Dataset records
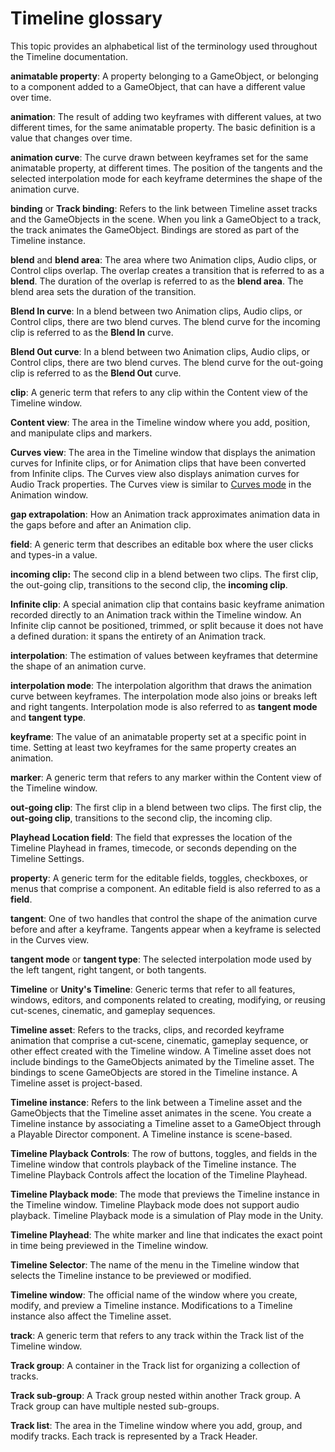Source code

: # Timeline glossary

This topic provides an alphabetical list of the terminology used throughout the Timeline documentation.

**animatable property**: A property belonging to a GameObject, or belonging to a component added to a GameObject, that can have a different value over time.

**animation**: The result of adding two keyframes with different values, at two different times, for the same animatable property. The basic definition is a value that changes over time.

**animation curve**: The curve drawn between keyframes set for the same animatable property, at different times. The position of the tangents and the selected interpolation mode for each keyframe determines the shape of the animation curve.

**binding** or **Track binding**: Refers to the link between Timeline asset tracks and the GameObjects in the scene. When you link a GameObject to a track, the track animates the GameObject. Bindings are stored as part of the Timeline instance.

**blend** and **blend area**: The area where two Animation clips, Audio clips, or Control clips overlap. The overlap creates a transition that is referred to as a **blend**. The duration of the overlap is referred to as the **blend area**. The blend area sets the duration of the transition.

**Blend In curve**: In a blend between two Animation clips, Audio clips, or Control clips, there are two blend curves. The blend curve for the incoming clip is referred to as the **Blend In** curve.

**Blend Out curve**: In a blend between two Animation clips, Audio clips, or Control clips, there are two blend curves. The blend curve for the out-going clip is referred to as the **Blend Out** curve.

**clip**: A generic term that refers to any clip within the Content view of the Timeline window.

**Content view**: The area in the Timeline window where you add, position, and manipulate clips and markers.

**Curves view**: The area in the Timeline window that displays the animation curves for Infinite clips, or for Animation clips that have been converted from Infinite clips. The Curves view also displays animation curves for Audio Track properties. The Curves view is similar to [Curves mode](https://docs.unity3d.com/Manual/animeditor-AnimationCurves.html) in the Animation window.

**gap extrapolation**: How an Animation track approximates animation data in the gaps before and after an Animation clip.

**field**: A generic term that describes an editable box where the user clicks and types-in a value.

**incoming clip:** The second clip in a blend between two clips. The first clip, the out-going clip, transitions to the second clip, the **incoming clip**.

**Infinite clip**: A special animation clip that contains basic keyframe animation recorded directly to an Animation track within the Timeline window. An Infinite clip cannot be positioned, trimmed, or split because it does not have a defined duration: it spans the entirety of an Animation track.

**interpolation**: The estimation of values between keyframes that determine the shape of an animation curve.

**interpolation mode**: The interpolation algorithm that draws the animation curve between keyframes. The interpolation mode also joins or breaks left and right tangents. Interpolation mode is also referred to as **tangent mode** and **tangent type**.

**keyframe**: The value of an animatable property set at a specific point in time. Setting at least two keyframes for the same property creates an animation.

**marker**: A generic term that refers to any marker within the Content view of the Timeline window.

**out-going clip**: The first clip in a blend between two clips. The first clip, the **out-going clip**, transitions to the second clip, the incoming clip.

**Playhead Location field**: The field that expresses the location of the Timeline Playhead in frames, timecode, or seconds depending on the Timeline Settings.

**property**: A generic term for the editable fields, toggles, checkboxes, or menus that comprise a component. An editable field is also referred to as a **field**.

**tangent**: One of two handles that control the shape of the animation curve before and after a keyframe. Tangents appear when a keyframe is selected in the Curves view.

**tangent mode** or **tangent type**: The selected interpolation mode used by the left tangent, right tangent, or both tangents.

**Timeline** or **Unity's Timeline**: Generic terms that refer to all features, windows, editors, and components related to creating, modifying, or reusing cut-scenes, cinematic, and gameplay sequences.

**Timeline asset**: Refers to the tracks, clips, and recorded keyframe animation that comprise a cut-scene, cinematic, gameplay sequence, or other effect created with the Timeline window. A Timeline asset does not include bindings to the GameObjects animated by the Timeline asset. The bindings to scene GameObjects are stored in the Timeline instance. A Timeline asset is project-based.

**Timeline instance**: Refers to the link between a Timeline asset and the GameObjects that the Timeline asset animates in the scene. You create a Timeline instance by associating a Timeline asset to a GameObject through a Playable Director component. A Timeline instance is scene-based.

**Timeline Playback Controls**: The row of buttons, toggles, and fields in the Timeline window that controls playback of the Timeline instance. The Timeline Playback Controls affect the location of the Timeline Playhead.

**Timeline Playback mode**: The mode that previews the Timeline instance in the Timeline window. Timeline Playback mode does not support audio playback. Timeline Playback mode is a simulation of Play mode in the Unity.

**Timeline Playhead**: The white marker and line that indicates the exact point in time being previewed in the Timeline window.

**Timeline Selector**: The name of the menu in the Timeline window that selects the Timeline instance to be previewed or modified.

**Timeline window**: The official name of the window where you create, modify, and preview a Timeline instance. Modifications to a Timeline instance also affect the Timeline asset.

**track**: A generic term that refers to any track within the Track list of the Timeline window.

**Track group**: A container in the Track list for organizing a collection of tracks.

**Track sub-group**: A Track group nested within another Track group. A Track group can have multiple nested sub-groups.

**Track list**: The area in the Timeline window where you add, group, and modify tracks. Each track is represented by a Track Header.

**ABOUT THIS TASK**.
Starting at the first line of the records and stopping after the line with "the animation curve.", copy each line exactly; pictures stay out.

**PROBLEM SOLUTION**.
Source code

: # Timeline glossary

This topic provides an alphabetical list of the terminology used throughout the Timeline documentation.

**animatable property**: A property belonging to a GameObject, or belonging to a component added to a GameObject, that can have a different value over time.

**animation**: The result of adding two keyframes with different values, at two different times, for the same animatable property. The basic definition is a value that changes over time.

**animation curve**: The curve drawn between keyframes set for the same animatable property, at different times. The position of the tangents and the selected interpolation mode for each keyframe determines the shape of the animation curve.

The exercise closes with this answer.